ACTIVITY — Using the data below, return the stretch from the line that contains "a formatted version." through the line that contains "Spotless is hosted", both included, exactly as it stands and nothing beyond it.

▼

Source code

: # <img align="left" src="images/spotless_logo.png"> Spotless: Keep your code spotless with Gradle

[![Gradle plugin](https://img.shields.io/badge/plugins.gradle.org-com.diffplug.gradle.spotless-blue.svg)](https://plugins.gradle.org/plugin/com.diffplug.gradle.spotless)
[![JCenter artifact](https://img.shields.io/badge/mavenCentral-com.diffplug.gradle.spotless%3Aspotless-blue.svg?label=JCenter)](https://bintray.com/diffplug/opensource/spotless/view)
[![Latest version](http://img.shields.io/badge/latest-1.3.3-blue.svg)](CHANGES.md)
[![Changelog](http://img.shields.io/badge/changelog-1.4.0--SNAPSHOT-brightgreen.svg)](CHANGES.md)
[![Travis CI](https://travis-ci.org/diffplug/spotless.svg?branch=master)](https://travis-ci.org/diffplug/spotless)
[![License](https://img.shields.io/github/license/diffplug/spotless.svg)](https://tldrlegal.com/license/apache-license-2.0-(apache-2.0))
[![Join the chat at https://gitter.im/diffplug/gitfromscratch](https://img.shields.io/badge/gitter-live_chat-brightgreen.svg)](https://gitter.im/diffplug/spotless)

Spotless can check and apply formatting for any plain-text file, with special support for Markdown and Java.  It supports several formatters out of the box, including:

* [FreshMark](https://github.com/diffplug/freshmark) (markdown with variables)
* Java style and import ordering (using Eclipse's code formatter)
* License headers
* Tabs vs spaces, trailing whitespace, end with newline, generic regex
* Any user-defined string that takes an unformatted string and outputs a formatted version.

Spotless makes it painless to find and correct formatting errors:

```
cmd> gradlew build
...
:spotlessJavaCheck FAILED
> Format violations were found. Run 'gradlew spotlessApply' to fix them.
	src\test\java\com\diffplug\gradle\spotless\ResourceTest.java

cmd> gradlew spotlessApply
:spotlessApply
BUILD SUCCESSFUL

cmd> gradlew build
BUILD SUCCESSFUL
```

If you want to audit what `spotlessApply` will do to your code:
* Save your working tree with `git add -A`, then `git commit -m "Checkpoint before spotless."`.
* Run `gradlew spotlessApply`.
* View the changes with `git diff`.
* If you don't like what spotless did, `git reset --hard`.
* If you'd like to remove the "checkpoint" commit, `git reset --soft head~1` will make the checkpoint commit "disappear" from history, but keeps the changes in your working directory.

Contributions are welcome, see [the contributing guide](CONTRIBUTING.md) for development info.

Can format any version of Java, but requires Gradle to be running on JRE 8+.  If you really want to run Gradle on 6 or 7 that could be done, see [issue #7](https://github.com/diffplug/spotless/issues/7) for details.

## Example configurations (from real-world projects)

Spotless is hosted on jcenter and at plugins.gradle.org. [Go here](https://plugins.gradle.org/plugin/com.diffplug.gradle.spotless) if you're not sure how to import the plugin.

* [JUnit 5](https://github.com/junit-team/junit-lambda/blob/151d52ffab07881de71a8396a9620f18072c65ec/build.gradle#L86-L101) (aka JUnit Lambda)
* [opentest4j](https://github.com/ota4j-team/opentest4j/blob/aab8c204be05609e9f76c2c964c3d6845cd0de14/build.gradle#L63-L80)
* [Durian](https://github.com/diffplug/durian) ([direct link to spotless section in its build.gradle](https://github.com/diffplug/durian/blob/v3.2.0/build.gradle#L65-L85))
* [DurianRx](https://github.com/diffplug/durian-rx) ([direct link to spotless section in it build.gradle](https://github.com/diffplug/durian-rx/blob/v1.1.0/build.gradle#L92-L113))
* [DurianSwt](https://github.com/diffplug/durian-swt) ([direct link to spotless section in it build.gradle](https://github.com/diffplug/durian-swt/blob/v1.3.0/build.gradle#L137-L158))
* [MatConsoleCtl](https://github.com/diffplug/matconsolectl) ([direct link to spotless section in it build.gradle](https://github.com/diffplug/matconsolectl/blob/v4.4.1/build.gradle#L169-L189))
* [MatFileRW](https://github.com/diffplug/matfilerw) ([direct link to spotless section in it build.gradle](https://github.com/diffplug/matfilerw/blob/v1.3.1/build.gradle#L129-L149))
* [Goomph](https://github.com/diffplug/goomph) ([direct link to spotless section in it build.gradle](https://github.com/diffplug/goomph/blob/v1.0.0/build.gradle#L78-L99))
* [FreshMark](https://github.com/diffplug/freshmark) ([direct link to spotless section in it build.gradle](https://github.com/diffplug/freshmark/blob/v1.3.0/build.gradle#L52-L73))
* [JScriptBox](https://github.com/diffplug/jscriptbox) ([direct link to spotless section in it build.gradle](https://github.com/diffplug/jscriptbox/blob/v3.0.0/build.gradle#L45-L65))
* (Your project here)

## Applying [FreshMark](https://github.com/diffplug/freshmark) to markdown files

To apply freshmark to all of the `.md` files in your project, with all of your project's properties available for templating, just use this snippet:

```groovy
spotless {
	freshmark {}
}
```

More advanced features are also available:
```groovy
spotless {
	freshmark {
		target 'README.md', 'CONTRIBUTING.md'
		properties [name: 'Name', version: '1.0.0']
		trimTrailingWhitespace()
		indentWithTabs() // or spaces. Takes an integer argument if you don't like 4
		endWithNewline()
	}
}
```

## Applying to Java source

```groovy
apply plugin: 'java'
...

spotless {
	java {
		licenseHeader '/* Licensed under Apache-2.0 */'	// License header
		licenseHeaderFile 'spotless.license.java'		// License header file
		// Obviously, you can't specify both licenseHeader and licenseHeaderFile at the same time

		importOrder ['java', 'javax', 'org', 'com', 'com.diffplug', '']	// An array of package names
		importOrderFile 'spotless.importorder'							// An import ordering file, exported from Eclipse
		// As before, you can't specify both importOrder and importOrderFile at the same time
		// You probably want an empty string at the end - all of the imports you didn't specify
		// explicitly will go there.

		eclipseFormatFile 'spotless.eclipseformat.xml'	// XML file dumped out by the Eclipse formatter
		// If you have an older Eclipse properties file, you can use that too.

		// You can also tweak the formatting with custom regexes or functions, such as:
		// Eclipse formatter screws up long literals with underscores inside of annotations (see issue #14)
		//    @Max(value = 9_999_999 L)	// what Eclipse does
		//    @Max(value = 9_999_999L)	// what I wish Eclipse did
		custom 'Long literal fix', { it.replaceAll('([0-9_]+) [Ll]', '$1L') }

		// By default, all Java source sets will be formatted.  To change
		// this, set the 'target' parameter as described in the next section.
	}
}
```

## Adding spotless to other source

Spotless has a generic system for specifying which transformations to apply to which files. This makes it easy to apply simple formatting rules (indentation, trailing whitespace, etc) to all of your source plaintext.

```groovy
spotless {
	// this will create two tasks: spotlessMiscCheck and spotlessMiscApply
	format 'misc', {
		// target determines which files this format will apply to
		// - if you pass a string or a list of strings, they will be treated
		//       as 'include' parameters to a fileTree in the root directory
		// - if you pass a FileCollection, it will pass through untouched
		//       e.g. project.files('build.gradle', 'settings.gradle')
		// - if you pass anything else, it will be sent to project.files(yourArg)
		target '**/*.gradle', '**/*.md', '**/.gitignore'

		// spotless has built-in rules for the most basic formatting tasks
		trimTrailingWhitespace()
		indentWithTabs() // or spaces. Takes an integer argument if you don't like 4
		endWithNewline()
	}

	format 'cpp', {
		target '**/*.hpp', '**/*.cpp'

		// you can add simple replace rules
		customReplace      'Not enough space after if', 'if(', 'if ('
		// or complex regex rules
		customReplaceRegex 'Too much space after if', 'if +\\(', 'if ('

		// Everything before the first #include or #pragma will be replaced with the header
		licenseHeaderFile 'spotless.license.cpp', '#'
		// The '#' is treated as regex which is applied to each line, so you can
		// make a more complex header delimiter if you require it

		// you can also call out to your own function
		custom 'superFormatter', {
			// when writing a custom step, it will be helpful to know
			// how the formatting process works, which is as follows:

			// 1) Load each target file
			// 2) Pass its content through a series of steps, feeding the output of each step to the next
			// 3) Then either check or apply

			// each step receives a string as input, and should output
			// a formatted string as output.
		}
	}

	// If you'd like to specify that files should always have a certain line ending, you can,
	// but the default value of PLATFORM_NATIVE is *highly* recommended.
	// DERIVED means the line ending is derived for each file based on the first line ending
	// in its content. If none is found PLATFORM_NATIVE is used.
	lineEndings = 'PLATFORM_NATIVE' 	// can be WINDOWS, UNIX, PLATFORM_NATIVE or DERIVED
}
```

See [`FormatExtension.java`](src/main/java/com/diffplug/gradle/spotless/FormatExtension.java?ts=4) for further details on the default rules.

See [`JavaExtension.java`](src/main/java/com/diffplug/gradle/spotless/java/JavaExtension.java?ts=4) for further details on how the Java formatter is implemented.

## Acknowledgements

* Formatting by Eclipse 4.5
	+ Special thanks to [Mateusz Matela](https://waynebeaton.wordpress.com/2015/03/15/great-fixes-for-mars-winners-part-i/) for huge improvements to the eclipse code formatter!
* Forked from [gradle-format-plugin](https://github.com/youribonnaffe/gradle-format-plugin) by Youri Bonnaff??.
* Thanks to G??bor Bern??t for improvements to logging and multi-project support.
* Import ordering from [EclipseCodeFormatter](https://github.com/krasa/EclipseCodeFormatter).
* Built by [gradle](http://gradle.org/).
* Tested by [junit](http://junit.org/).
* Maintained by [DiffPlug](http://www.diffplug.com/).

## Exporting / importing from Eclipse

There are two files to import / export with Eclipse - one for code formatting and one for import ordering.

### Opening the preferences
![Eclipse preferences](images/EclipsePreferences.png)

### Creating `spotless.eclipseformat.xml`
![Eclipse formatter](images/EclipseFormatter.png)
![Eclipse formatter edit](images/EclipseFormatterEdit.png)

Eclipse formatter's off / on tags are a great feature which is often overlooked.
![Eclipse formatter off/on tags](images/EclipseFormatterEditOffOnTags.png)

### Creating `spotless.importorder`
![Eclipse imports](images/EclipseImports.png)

▲

FINISHED TASK —
* Any user-defined string that takes an unformatted string and outputs a formatted version.

Spotless makes it painless to find and correct formatting errors:

```
cmd> gradlew build
...
:spotlessJavaCheck FAILED
> Format violations were found. Run 'gradlew spotlessApply' to fix them.
	src\test\java\com\diffplug\gradle\spotless\ResourceTest.java

cmd> gradlew spotlessApply
:spotlessApply
BUILD SUCCESSFUL

cmd> gradlew build
BUILD SUCCESSFUL
```

If you want to audit what `spotlessApply` will do to your code:
* Save your working tree with `git add -A`, then `git commit -m "Checkpoint before spotless."`.
* Run `gradlew spotlessApply`.
* View the changes with `git diff`.
* If you don't like what spotless did, `git reset --hard`.
* If you'd like to remove the "checkpoint" commit, `git reset --soft head~1` will make the checkpoint commit "disappear" from history, but keeps the changes in your working directory.

Contributions are welcome, see [the contributing guide](CONTRIBUTING.md) for development info.

Can format any version of Java, but requires Gradle to be running on JRE 8+.  If you really want to run Gradle on 6 or 7 that could be done, see [issue #7](https://github.com/diffplug/spotless/issues/7) for details.

## Example configurations (from real-world projects)

Spotless is hosted on jcenter and at plugins.gradle.org. [Go here](https://plugins.gradle.org/plugin/com.diffplug.gradle.spotless) if you're not sure how to import the plugin.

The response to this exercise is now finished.